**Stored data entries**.

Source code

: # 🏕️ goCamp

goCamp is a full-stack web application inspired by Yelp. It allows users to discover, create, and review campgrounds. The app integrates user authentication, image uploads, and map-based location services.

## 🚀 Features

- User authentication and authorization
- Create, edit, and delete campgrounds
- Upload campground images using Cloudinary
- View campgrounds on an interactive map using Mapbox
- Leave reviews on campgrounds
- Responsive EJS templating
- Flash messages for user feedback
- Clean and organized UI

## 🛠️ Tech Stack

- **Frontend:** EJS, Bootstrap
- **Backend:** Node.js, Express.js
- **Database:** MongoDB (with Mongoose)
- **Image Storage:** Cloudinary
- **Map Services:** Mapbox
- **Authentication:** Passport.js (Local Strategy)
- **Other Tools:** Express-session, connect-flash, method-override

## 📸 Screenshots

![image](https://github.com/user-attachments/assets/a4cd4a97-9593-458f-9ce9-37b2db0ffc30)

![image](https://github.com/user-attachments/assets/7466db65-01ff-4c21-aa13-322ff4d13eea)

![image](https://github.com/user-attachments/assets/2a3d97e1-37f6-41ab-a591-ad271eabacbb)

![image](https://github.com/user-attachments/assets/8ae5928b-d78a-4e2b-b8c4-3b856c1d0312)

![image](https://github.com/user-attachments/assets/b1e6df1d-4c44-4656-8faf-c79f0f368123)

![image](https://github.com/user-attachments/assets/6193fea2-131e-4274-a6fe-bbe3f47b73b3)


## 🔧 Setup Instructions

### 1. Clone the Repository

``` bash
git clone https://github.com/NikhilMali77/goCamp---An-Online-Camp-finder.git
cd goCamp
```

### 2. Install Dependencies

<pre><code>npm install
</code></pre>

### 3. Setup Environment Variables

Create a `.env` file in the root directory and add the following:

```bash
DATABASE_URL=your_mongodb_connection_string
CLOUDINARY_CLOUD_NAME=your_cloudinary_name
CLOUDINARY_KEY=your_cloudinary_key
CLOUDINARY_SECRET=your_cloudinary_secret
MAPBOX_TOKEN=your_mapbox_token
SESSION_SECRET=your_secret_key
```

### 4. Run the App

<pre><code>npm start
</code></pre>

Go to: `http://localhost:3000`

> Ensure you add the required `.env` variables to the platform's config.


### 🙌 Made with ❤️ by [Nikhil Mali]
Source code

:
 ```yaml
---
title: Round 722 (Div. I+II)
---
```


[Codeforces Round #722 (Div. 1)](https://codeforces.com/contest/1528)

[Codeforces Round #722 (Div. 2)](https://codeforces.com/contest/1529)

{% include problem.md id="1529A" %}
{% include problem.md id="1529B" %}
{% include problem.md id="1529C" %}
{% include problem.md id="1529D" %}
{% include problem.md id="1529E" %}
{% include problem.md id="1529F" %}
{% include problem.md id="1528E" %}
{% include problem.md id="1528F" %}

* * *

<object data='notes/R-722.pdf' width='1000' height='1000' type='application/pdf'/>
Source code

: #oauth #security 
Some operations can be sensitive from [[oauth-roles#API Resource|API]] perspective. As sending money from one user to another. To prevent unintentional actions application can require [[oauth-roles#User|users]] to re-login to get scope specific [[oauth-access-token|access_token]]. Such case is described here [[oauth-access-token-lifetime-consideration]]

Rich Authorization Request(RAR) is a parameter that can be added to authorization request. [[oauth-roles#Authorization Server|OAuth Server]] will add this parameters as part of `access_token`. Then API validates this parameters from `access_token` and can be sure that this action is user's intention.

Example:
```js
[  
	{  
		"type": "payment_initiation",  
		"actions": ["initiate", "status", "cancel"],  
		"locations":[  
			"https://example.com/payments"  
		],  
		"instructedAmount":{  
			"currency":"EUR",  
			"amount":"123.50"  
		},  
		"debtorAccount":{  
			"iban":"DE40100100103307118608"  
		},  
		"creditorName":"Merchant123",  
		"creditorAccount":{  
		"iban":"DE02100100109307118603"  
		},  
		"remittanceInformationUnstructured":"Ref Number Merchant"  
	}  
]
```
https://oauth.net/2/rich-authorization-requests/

**Work order**. The required output is every line above from the one with "## 🔧 Setup Instructions" down to the one with "#722 (Div. 1)](https://codeforces.com/contest/1528)", restated word for word, ends included.

**Exercise result**.
## 🔧 Setup Instructions

### 1. Clone the Repository

``` bash
git clone https://github.com/NikhilMali77/goCamp---An-Online-Camp-finder.git
cd goCamp
```

### 2. Install Dependencies

<pre><code>npm install
</code></pre>

### 3. Setup Environment Variables

Create a `.env` file in the root directory and add the following:

```bash
DATABASE_URL=your_mongodb_connection_string
CLOUDINARY_CLOUD_NAME=your_cloudinary_name
CLOUDINARY_KEY=your_cloudinary_key
CLOUDINARY_SECRET=your_cloudinary_secret
MAPBOX_TOKEN=your_mapbox_token
SESSION_SECRET=your_secret_key
```

### 4. Run the App

<pre><code>npm start
</code></pre>

Go to: `http://localhost:3000`

> Ensure you add the required `.env` variables to the platform's config.


### 🙌 Made with ❤️ by [Nikhil Mali]
Source code

:
 ```yaml
---
title: Round 722 (Div. I+II)
---
```


[Codeforces Round #722 (Div. 1)](https://codeforces.com/contest/1528)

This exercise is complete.